To cancel a “Starting” cluster, click the Actions > Cancel option. Confirm the cancellation of the “Starting” cluster by clicking the Yes, Stop button.

Cluster Details¶

To view the details of a “Running” or “Stopping” cluster, click the Actions > Detail option.

The cluster detail displays the following information:

Cluster Events¶

To view the events of a “Running” or “Stopped” cluster, click the Actions > Events option.

Viewing Steam Logs¶

You can download plain text or archived logs for your running Enterprise Steam cluster directly from the UI. Click the Actions > Logs option and then specify whether to download the logs in plain text or archived format.

Note: YARN logs are not available when the cluster is running.

Launch a Copy of a Cluster¶

You can launch a copy of a cluster by clicking the Actions > Launch Copy option. You must give the cluster a name before you can launch it.

Refer to the previous Launch a New Sparkling Water - Internal Backend Cluster and Launch a New Sparkling Water - External Backend Cluster sections for a list of cluster launch parameters.

Stopping Clusters¶

To stop a “Running” cluster, click the Actions > Stop option. When the confirmation window appears, click the Yes, Stop button to stop the cluster.

Deleting Clusters¶

The process for deleting clusters varies depending on the current state of the cluster.
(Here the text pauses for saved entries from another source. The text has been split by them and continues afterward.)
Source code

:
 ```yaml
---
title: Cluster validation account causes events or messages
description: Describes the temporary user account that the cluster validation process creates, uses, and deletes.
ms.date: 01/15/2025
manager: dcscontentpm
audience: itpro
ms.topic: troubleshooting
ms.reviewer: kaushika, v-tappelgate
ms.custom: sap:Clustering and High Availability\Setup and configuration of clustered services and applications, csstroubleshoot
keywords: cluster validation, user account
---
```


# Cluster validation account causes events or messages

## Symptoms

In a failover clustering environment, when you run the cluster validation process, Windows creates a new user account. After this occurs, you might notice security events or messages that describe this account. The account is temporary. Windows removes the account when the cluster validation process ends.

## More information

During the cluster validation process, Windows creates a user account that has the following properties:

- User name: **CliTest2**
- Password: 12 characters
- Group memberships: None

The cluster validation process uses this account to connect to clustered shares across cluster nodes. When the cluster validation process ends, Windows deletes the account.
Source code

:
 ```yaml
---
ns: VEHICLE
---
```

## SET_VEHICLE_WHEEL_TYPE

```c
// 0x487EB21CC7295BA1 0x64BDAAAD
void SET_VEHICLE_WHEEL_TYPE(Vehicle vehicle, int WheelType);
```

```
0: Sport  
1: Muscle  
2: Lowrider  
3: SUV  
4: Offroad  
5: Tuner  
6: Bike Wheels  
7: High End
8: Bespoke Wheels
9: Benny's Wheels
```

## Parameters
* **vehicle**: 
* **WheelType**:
Clusters must be in a “Stopped” state before deleting.

To delete, click the Actions > Delete option beside the cluster that you want to delete, then confirm the request.

Notebooks¶

Enterprise Steam allows you to upload and run PySparkling and RSparking Jupyter Notebooks from within the cluster. More information about Jupyter Notebooks is available here: https://jupyter.org/.

Requirements for RSparkling Jupyter Notebooks¶

The Hadoop cluster must have R installed along with devtools and sparklyr libraries.
In Steam you must have an H2O engine uploaded as well as Sparkling Water engine that was built for the same H2O version. The supported minimum Sparkling Water versions for this feature include:
- 2.1.53
- 2.2.39
- 2.3.28
- 2.4.10

Launching Notebooks¶

In the Enterprise Steam UI, navigate to the Clusters page and click the My Notebooks button in the upper-right corner to view available notebooks.

Creating New Notebooks¶

On the Jupyter Notebook Files tab, click New dropdown and select the type of notebook or other file that you want to create. Then create and save the new notebook.

Adding Notebooks¶

On the Jupyter Notebook Files tab, click the Upload button.
Browse to the location on your local machine where your notebooks is stored.
Click Upload to complete the notebook upload process.